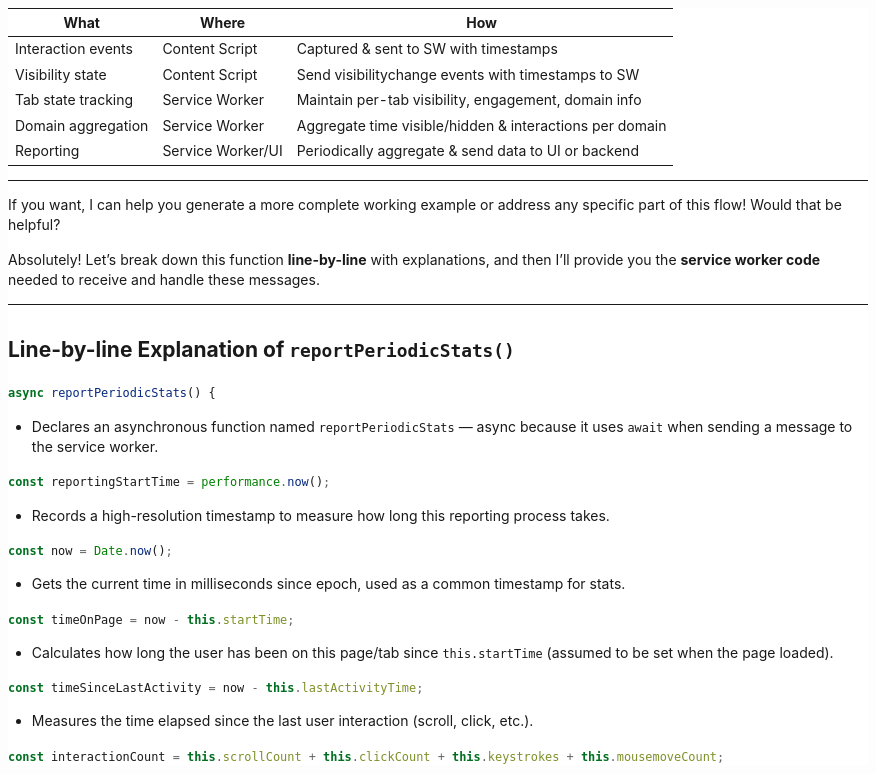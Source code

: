 | What               | Where             | How                                                     |
| ------------------ | ----------------- | ------------------------------------------------------- |
| Interaction events | Content Script    | Captured & sent to SW with timestamps                   |
| Visibility state   | Content Script    | Send visibilitychange events with timestamps to SW      |
| Tab state tracking | Service Worker    | Maintain per-tab visibility, engagement, domain info    |
| Domain aggregation | Service Worker    | Aggregate time visible/hidden & interactions per domain |
| Reporting          | Service Worker/UI | Periodically aggregate & send data to UI or backend     |

---

If you want, I can help you generate a more complete working example or address any specific part of this flow! Would that be helpful?

Absolutely! Let’s break down this function **line-by-line** with explanations, and then I’ll provide you the **service worker code** needed to receive and handle these messages.

---

## Line-by-line Explanation of `reportPeriodicStats()`

```js
async reportPeriodicStats() {
```

* Declares an asynchronous function named `reportPeriodicStats` — async because it uses `await` when sending a message to the service worker.

```js
const reportingStartTime = performance.now();
```

* Records a high-resolution timestamp to measure how long this reporting process takes.

```js
const now = Date.now();
```

* Gets the current time in milliseconds since epoch, used as a common timestamp for stats.

```js
const timeOnPage = now - this.startTime;
```

* Calculates how long the user has been on this page/tab since `this.startTime` (assumed to be set when the page loaded).

```js
const timeSinceLastActivity = now - this.lastActivityTime;
```

* Measures the time elapsed since the last user interaction (scroll, click, etc.).

```js
const interactionCount = this.scrollCount + this.clickCount + this.keystrokes + this.mousemoveCount;
```
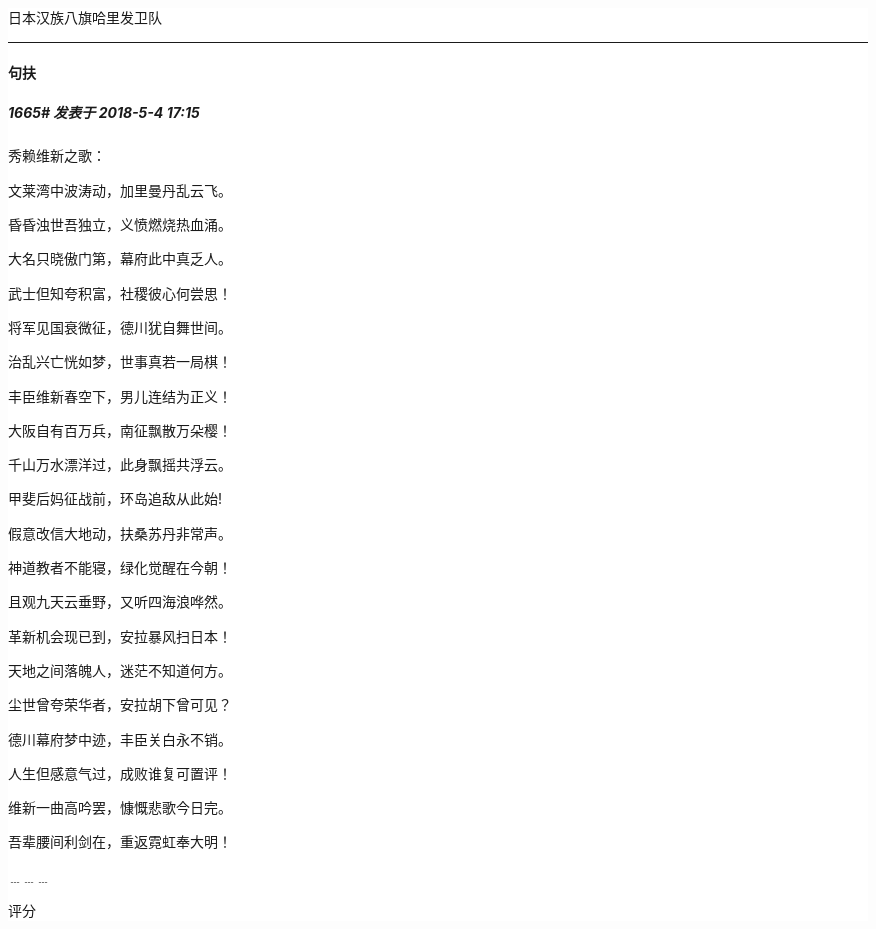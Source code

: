 


日本汉族八旗哈里发卫队







-----

####  句扶  
##### 1665#       发表于 2018-5-4 17:15




秀赖维新之歌：

文莱湾中波涛动，加里曼丹乱云飞。

昏昏浊世吾独立，义愤燃烧热血涌。

大名只晓傲门第，幕府此中真乏人。

武士但知夸积富，社稷彼心何尝思！

将军见国衰微征，德川犹自舞世间。

治乱兴亡恍如梦，世事真若一局棋！

丰臣维新春空下，男儿连结为正义！

大阪自有百万兵，南征飘散万朵樱！

千山万水漂洋过，此身飘摇共浮云。

甲斐后妈征战前，环岛追敌从此始!

假意改信大地动，扶桑苏丹非常声。

神道教者不能寝，绿化觉醒在今朝！

且观九天云垂野，又听四海浪哗然。

革新机会现已到，安拉暴风扫日本！

天地之间落魄人，迷茫不知道何方。

尘世曾夸荣华者，安拉胡下曾可见？

德川幕府梦中迹，丰臣关白永不销。

人生但感意气过，成败谁复可置评！

维新一曲高吟罢，慷慨悲歌今日完。

吾辈腰间利剑在，重返霓虹奉大明！



﹍﹍﹍

评分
________
How to complete this task:
Figure out the number of lines above in which the string "timestamps" appears. Only the number should be given.

Solution to this problem:
2